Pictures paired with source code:
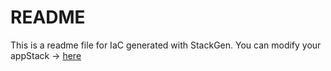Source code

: # README
This is a readme file for IaC generated with StackGen.
You can modify your appStack -> [here](http://main.dev.stackgen.com/appstacks/c29b6cd9-7d53-455c-b3a4-16405e83704a)
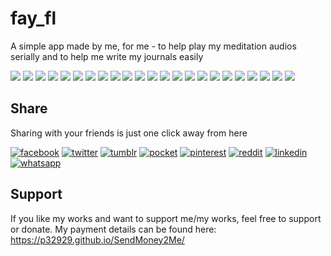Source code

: # fay_fl
 A simple app made by me, for me - to help play my meditation audios serially and to help me write my journals easily 

[![](https://badgen.net/github/release/p32929/fay_fl)]() [![](https://badgen.net/github/release/p32929/fay_fl/stable)]() [![](https://badgen.net/github/tag/p32929/fay_fl)]() [![](https://badgen.net/github/watchers/p32929/fay_fl)]() [![](https://badgen.net/github/checks/p32929/fay_fl)]() [![](https://badgen.net/github/status/p32929/fay_fl)]() [![](https://badgen.net/github/stars/p32929/fay_fl)]() [![](https://badgen.net/github/forks/p32929/fay_fl)]() [![](https://badgen.net/github/issues/p32929/fay_fl)]() [![](https://badgen.net/github/open-issues/p32929/fay_fl)]() [![](https://badgen.net/github/closed-issues/p32929/fay_fl)]() [![](https://badgen.net/github/label-issues/p32929/fay_fl/help-wanted/open)]() [![](https://badgen.net/github/prs/p32929/fay_fl)]() [![](https://badgen.net/github/open-prs/p32929/fay_fl)]() [![](https://badgen.net/github/closed-prs/p32929/fay_fl)]() [![](https://badgen.net/github/merged-prs/p32929/fay_fl)]() [![](https://badgen.net/github/commits/p32929/fay_fl)]() [![](https://badgen.net/github/last-commit/p32929/fay_fl)]() [![](https://badgen.net/github/branches/p32929/fay_fl)]() [![](https://badgen.net/github/releases/p32929/fay_fl)]() [![](https://badgen.net/github/tags/p32929/fay_fl)]() [![](https://badgen.net/github/contributors/p32929/fay_fl)]() [![](https://badgen.net/github/dependents-pkg/p32929/fay_fl)]() 

## Share
Sharing with your friends is just one click away from here

[![facebook](https://image.flaticon.com/icons/png/32/124/124010.png)](https://www.facebook.com/sharer/sharer.php?u=https://github.com/p32929/fay_fl)
[![twitter](https://image.flaticon.com/icons/png/32/124/124021.png)](https://twitter.com/intent/tweet?source=https://github.com/p32929/fay_fl)
[![tumblr](https://image.flaticon.com/icons/png/32/124/124012.png)](https://www.tumblr.com/share?v=3&u=https://github.com/p32929/fay_fl)
[![pocket](https://image.flaticon.com/icons/png/32/732/732238.png)](https://getpocket.com/save?url=https://github.com/p32929/fay_fl)
[![pinterest](https://image.flaticon.com/icons/png/32/124/124039.png)](https://pinterest.com/pin/create/button/?url=https://github.com/p32929/fay_fl)
[![reddit](https://image.flaticon.com/icons/png/32/2111/2111589.png)](https://www.reddit.com/submit?url=https://github.com/p32929/fay_fl)
[![linkedin](https://image.flaticon.com/icons/png/32/1409/1409945.png)](https://www.linkedin.com/shareArticle?mini=true&url=https://github.com/p32929/fay_fl)
[![whatsapp](https://image.flaticon.com/icons/png/32/733/733585.png)](https://api.whatsapp.com/send?text=https://github.com/p32929/fay_fl)

## Support
If you like my works and want to support me/my works, feel free to support or donate. My payment details can be found here: https://p32929.github.io/SendMoney2Me/
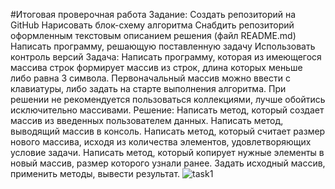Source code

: #Итоговая проверочная работа
Задание:
Создать репозиторий на GitHub
Нарисовать блок-схему алгоритма
Снабдить репозиторий оформленным текстовым описанием решения (файл README.md)
Написать программу, решающую поставленную задачу
Использовать контроль версий
Задача:
Написать программу, которая из имеющегося массива строк формирует массив из строк, длина которых меньше либо равна 3 символа. Первоначальный массив можно ввести с клавиатуры, либо задать на старте выполнения алгоритма. При решении не рекомендуется пользоваться коллекциями, лучше обойтись исключительно массивами.
Решение:
Написать метод, который создает массив из введенных пользователем данных.
Написать метод, выводящий массив в консоль.
Написать метод, который считает размер нового массива, исходя из количества элементов, удовлетворяющих условие задачи.
Написать метод, который копирует нужные элементы в новый массив, размер которого узнали ранее.
Задать исходный массив, применить методы, вывести результат.
![task1](https://user-images.githubusercontent.com/70205890/201836744-f635ff98-2924-410c-9d50-0d05edce2c4f.jpg)
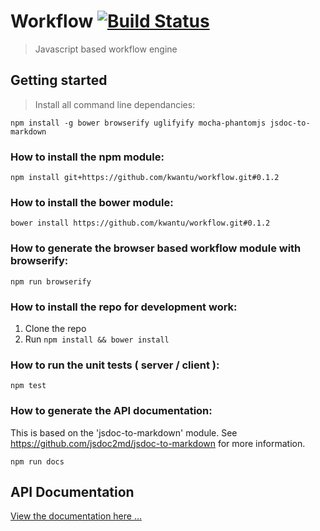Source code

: # Workflow [![Build Status](https://travis-ci.org/kwantu/workflow.svg?branch=develop)](https://travis-ci.org/kwantu/workflow)
> Javascript based workflow engine

## Getting started
> Install all command line dependancies:  

`npm install -g bower browserify uglifyify mocha-phantomjs jsdoc-to-markdown`

### How to install the npm module:

`npm install git+https://github.com/kwantu/workflow.git#0.1.2`

### How to install the bower module:

`bower install https://github.com/kwantu/workflow.git#0.1.2`

### How to generate the browser based workflow module with browserify:

`npm run browserify`

### How to install the repo for development work:

1. Clone the repo
2. Run `npm install && bower install`

### How to run the unit tests ( server / client ):

`npm test`

### How to generate the API documentation:

This is based on the 'jsdoc-to-markdown' module. See https://github.com/jsdoc2md/jsdoc-to-markdown for more information.

`npm run docs`

## API Documentation

[View the documentation here ...](https://github.com/kwantu/workflow/blob/master/docs/index.md)
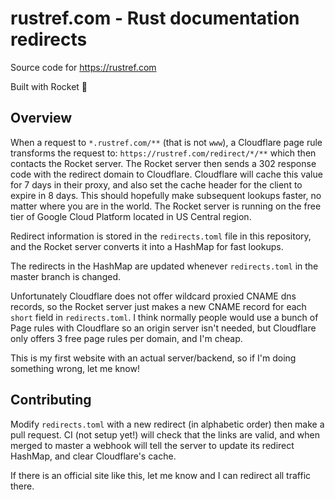 # rustref.com - Rust documentation redirects
Source code for https://rustref.com

Built with Rocket 🚀

## Overview
When a request to `*.rustref.com/**` (that is not `www`), a Cloudflare page rule transforms the request to: `https://rustref.com/redirect/*/**` which then contacts the Rocket server.
The Rocket server then sends a 302 response code with the redirect domain to Cloudflare.
Cloudflare will cache this value for 7 days in their proxy, and also set the cache header for the client to expire in 8 days.
This should hopefully make subsequent lookups faster, no matter where you are in the world. The Rocket server is running on the free tier of Google Cloud Platform located in US Central region.

Redirect information is stored in the `redirects.toml` file in this repository, and the Rocket server converts it into a HashMap for fast lookups. 

The redirects in the HashMap are updated whenever `redirects.toml` in the master branch is changed.

Unfortunately Cloudflare does not offer wildcard proxied CNAME dns records, so the Rocket server just makes a new CNAME record for each `short` field in `redirects.toml`.
I think normally people would use a bunch of Page rules with Cloudflare so an origin server isn't needed, but Cloudflare only offers 3 free page rules per domain, and I'm cheap.

This is my first website with an actual server/backend, so if I'm doing something wrong, let me know!

## Contributing
Modify `redirects.toml` with a new redirect (in alphabetic order) then make a pull request. 
CI (not setup yet!) will check that the links are valid, and when merged to master a webhook will tell the server to update its redirect HashMap, and clear Cloudflare's cache.

If there is an official site like this, let me know and I can redirect all traffic there.
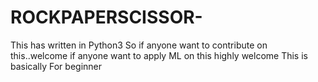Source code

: # ROCKPAPERSCISSOR-
This has written in Python3
So if anyone want to contribute on this..welcome 
if anyone want to apply ML on this highly welcome
This is basically For beginner
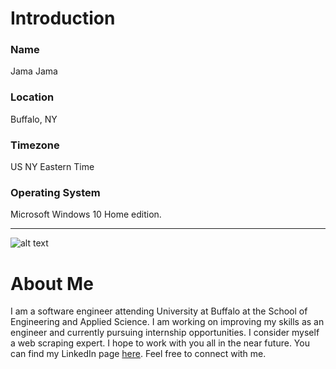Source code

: # Introduction
### Name
Jama Jama
### Location
Buffalo, NY
### Timezone
US NY Eastern Time
### Operating System
Microsoft Windows 10 Home edition.

---

![alt text](http://arts-sciences.buffalo.edu/content/arts-sciences/linguistics/about/linguistics-at-ub/jcr:content/par/image.img.688.auto.q80.jpg/1506973707788.jpg "University at Buffalo")

# About Me

I am a software engineer attending University at Buffalo at the School of Engineering and Applied Science. 
I am working on improving my skills as an engineer and currently pursuing internship opportunities. 
I consider myself a web scraping expert. I hope to work with you all in the near future. You can find my 
LinkedIn page [here](https://www.linkedin.com/in/jama-jama-007915162). Feel free to connect with me.

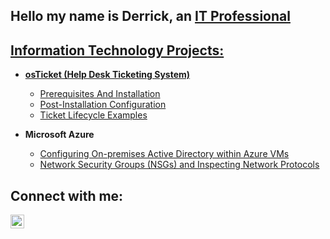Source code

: ## Hello my name is Derrick, an <a href="https://www.linkedin.com/in/derrickemaples/">IT Professional

<h2> Information Technology Projects:</h2>


- <b>osTicket (Help Desk Ticketing System)</b>
  - [Prerequisites And Installation](https://github.com/derrickmaples/osticket-prereqs)
  - [Post-Installation Configuration](https://github.com/derrickmaples/post-install-config)
  - [Ticket Lifecycle Examples](https://github.com/derrickmaples/ticket-lifecycle)

- <b>Microsoft Azure</b>
  - [Configuring On-premises Active Directory within Azure VMs](https://github.com/derrrickmaples/active-directory)
  - [Network Security Groups (NSGs) and Inspecting Network Protocols](https://github.com/derrrickmaples/azure-network-protocols)


<h2> Connect with me:</h2>

[<img align="left" alt="Derrick | LinkedIn" width="22px" src="https://cdn.jsdelivr.net/npm/simple-icons@v3/icons/linkedin.svg" />][linkedin]

[linkedin]: https://www.linkedin.com/in/derrickemaples/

### Work item:
What is needed is an exact copy of only the lines above from the one with "### How to generate the browser" to the one with "a pull request.", both kept, with every picture left out.

### Response to this task:
### How to generate the browser based workflow module with browserify:

`npm run browserify`

### How to install the repo for development work:

1. Clone the repo
2. Run `npm install && bower install`

### How to run the unit tests ( server / client ):

`npm test`

### How to generate the API documentation:

This is based on the 'jsdoc-to-markdown' module. See https://github.com/jsdoc2md/jsdoc-to-markdown for more information.

`npm run docs`

## API Documentation

[View the documentation here ...](https://github.com/kwantu/workflow/blob/master/docs/index.md)
 # rustref.com - Rust documentation redirects
Source code for https://rustref.com

Built with Rocket 🚀

## Overview
When a request to `*.rustref.com/**` (that is not `www`), a Cloudflare page rule transforms the request to: `https://rustref.com/redirect/*/**` which then contacts the Rocket server.
The Rocket server then sends a 302 response code with the redirect domain to Cloudflare.
Cloudflare will cache this value for 7 days in their proxy, and also set the cache header for the client to expire in 8 days.
This should hopefully make subsequent lookups faster, no matter where you are in the world. The Rocket server is running on the free tier of Google Cloud Platform located in US Central region.

Redirect information is stored in the `redirects.toml` file in this repository, and the Rocket server converts it into a HashMap for fast lookups. 

The redirects in the HashMap are updated whenever `redirects.toml` in the master branch is changed.

Unfortunately Cloudflare does not offer wildcard proxied CNAME dns records, so the Rocket server just makes a new CNAME record for each `short` field in `redirects.toml`.
I think normally people would use a bunch of Page rules with Cloudflare so an origin server isn't needed, but Cloudflare only offers 3 free page rules per domain, and I'm cheap.

This is my first website with an actual server/backend, so if I'm doing something wrong, let me know!

## Contributing
Modify `redirects.toml` with a new redirect (in alphabetic order) then make a pull request. 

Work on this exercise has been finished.